We are stuck in one helluva mess now. Trump may have aspired at one point to be the next Ronald Reagan, but it looks like he landed on Dick Cheney. And as to the “No New Wars” policy of MAGA, it looks like it took very little time for that directive to fade and go up in smoke. Rick Wilson parses through the madness of this weekend.
In the small hours of January 3–4, 2026, the finest military in the world followed orders and pulled off the kind of cinematic, chest-out, flag-snapping operation that makes cable news producers reach for the “MISSION ACCOMPLISHED” lower-third: U.S. forces captured Nicolás Maduro and his wife Cilia Flores and hauled them to the United States to face narco-terrorism / drug-trafficking charges.
And yes, of course, we could do it. I know the MAGA horde wants to think Trump fast-roped down from a Chinook with Delta and personally kicked down the door, but who’s surprised this worked?
No one, that’s who.
It is adorable that anyone thinks a paranoid petro-dictator in a crumbling police state had much of a chance against the United States when Washington decides to reach out and touch someone. If you have the world’s most capable special operators, aviation assets, intelligence services, and logistics, you can grab a man. You can always grab a man.
But here’s the part the MAGA fireworks brigade doesn’t understand:
Snatching the bad guy is the easy part.
The hard part is what happens next: when the cameras leave, when the speeches fade, and when reality shows up with the butcher’s bill.

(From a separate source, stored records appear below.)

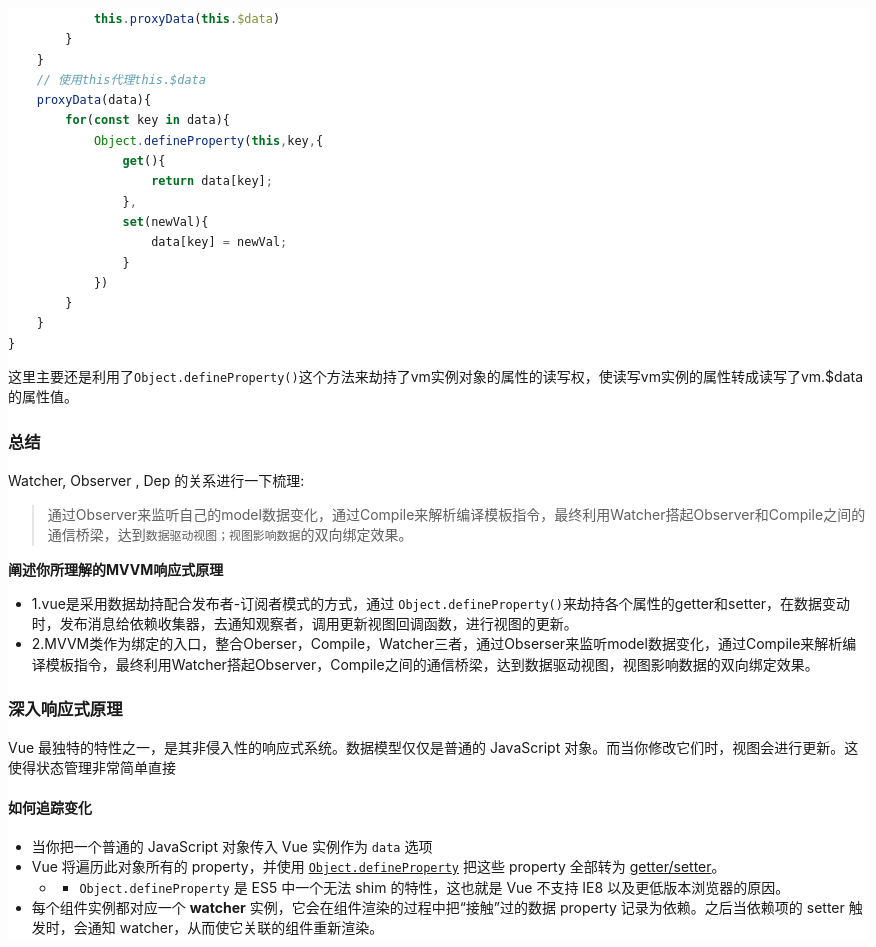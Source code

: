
 ```javascript
            this.proxyData(this.$data)
        }
    }
    // 使用this代理this.$data
    proxyData(data){
        for(const key in data){
            Object.defineProperty(this,key,{
                get(){
                    return data[key];
                },
                set(newVal){
                    data[key] = newVal;
                }
            })
        }
    }
}
```

这里主要还是利用了`Object.defineProperty()`这个方法来劫持了vm实例对象的属性的读写权，使读写vm实例的属性转成读写了vm.$data的属性值。



### 总结

Watcher, Observer , Dep 的关系进行一下梳理:

> 通过Observer来监听自己的model数据变化，通过Compile来解析编译模板指令，最终利用Watcher搭起Observer和Compile之间的通信桥梁，达到`数据驱动视图；视图影响数据`的双向绑定效果。

**阐述你所理解的MVVM响应式原理**

- 1.vue是采用数据劫持配合发布者-订阅者模式的方式，通过 `Object.defineProperty()`来劫持各个属性的getter和setter，在数据变动时，发布消息给依赖收集器，去通知观察者，调用更新视图回调函数，进行视图的更新。
- 2.MVVM类作为绑定的入口，整合Oberser，Compile，Watcher三者，通过Obserser来监听model数据变化，通过Compile来解析编译模板指令，最终利用Watcher搭起Observer，Compile之间的通信桥梁，达到数据驱动视图，视图影响数据的双向绑定效果。



### 深入响应式原理

Vue 最独特的特性之一，是其非侵入性的响应式系统。数据模型仅仅是普通的 JavaScript 对象。而当你修改它们时，视图会进行更新。这使得状态管理非常简单直接



#### 如何追踪变化

* 当你把一个普通的 JavaScript 对象传入 Vue 实例作为 `data` 选项
* Vue 将遍历此对象所有的 property，并使用 [`Object.defineProperty`](https://developer.mozilla.org/zh-CN/docs/Web/JavaScript/Reference/Global_Objects/Object/defineProperty) 把这些 property 全部转为 [getter/setter](https://developer.mozilla.org/zh-CN/docs/Web/JavaScript/Guide/Working_with_Objects#定义_getters_与_setters)。
  * * `Object.defineProperty` 是 ES5 中一个无法 shim 的特性，这也就是 Vue 不支持 IE8 以及更低版本浏览器的原因。
* 每个组件实例都对应一个 **watcher** 实例，它会在组件渲染的过程中把“接触”过的数据 property 记录为依赖。之后当依赖项的 setter 触发时，会通知 watcher，从而使它关联的组件重新渲染。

And this is where the danger starts, because the Trump administration is built to win new cycles, not outcomes.
Regime change doesn’t work if you’re not offering something better. And a nation in Trump’s name and image isn’t selling anything that works.
Maduro is a bad actor. From my assessment, he has exactly zero defenders. Brutal, corrupt, illegitimate, pick your adjective, you’ll still be understating it.
But as we’ve learned at significant cost of pain and treasure in the past 30 years, ridding the world of bad guys is only step one. Step two is the part where you build something that doesn’t instantly collapse into chaos, revenge, sectarian hatred, corruption, and another strongman with better PR.
Right now, we seem to be offering the current Maduro Administration without the big boss, but no turn to democracy or prosperity for Venezuela, just an American Viceroy in the form of Marco Rubio and a claque of oil company executives. It’s like the Marshall Plan, without a plan. Or Marshall.
Regime change doesn’t work when you’re not offering an order that looks like democracy. Even when you are offering democracy, it’s dicey.
When you’re offering… whatever this kleptocratic ad-hocracy is, it’s going to be a clustertrump from day one. Trump openly talking about the U.S. “running” Venezuela “for now,” and hinting at an oil-centered “rebuild” that smells like an American-managed petrostate, it stops being dicey and becomes reckless.
This is the core problem with Trumpism in foreign policy: it confuses force with legitimacy and plunder with strategy.
It was a core critique of the Old GOP by Trump and the MAGA movement that regime change and nation-building were the antithesis of America First. But now we’re going to “run Venezuela.” Right.
One should never underestimate the moral flexibility of MAGA, so of course, they’re cheerleading madly now, urging Trump to topple Cuba, then Colombia next, and Mexico thereafter, all-in on building satrapies on the southern border.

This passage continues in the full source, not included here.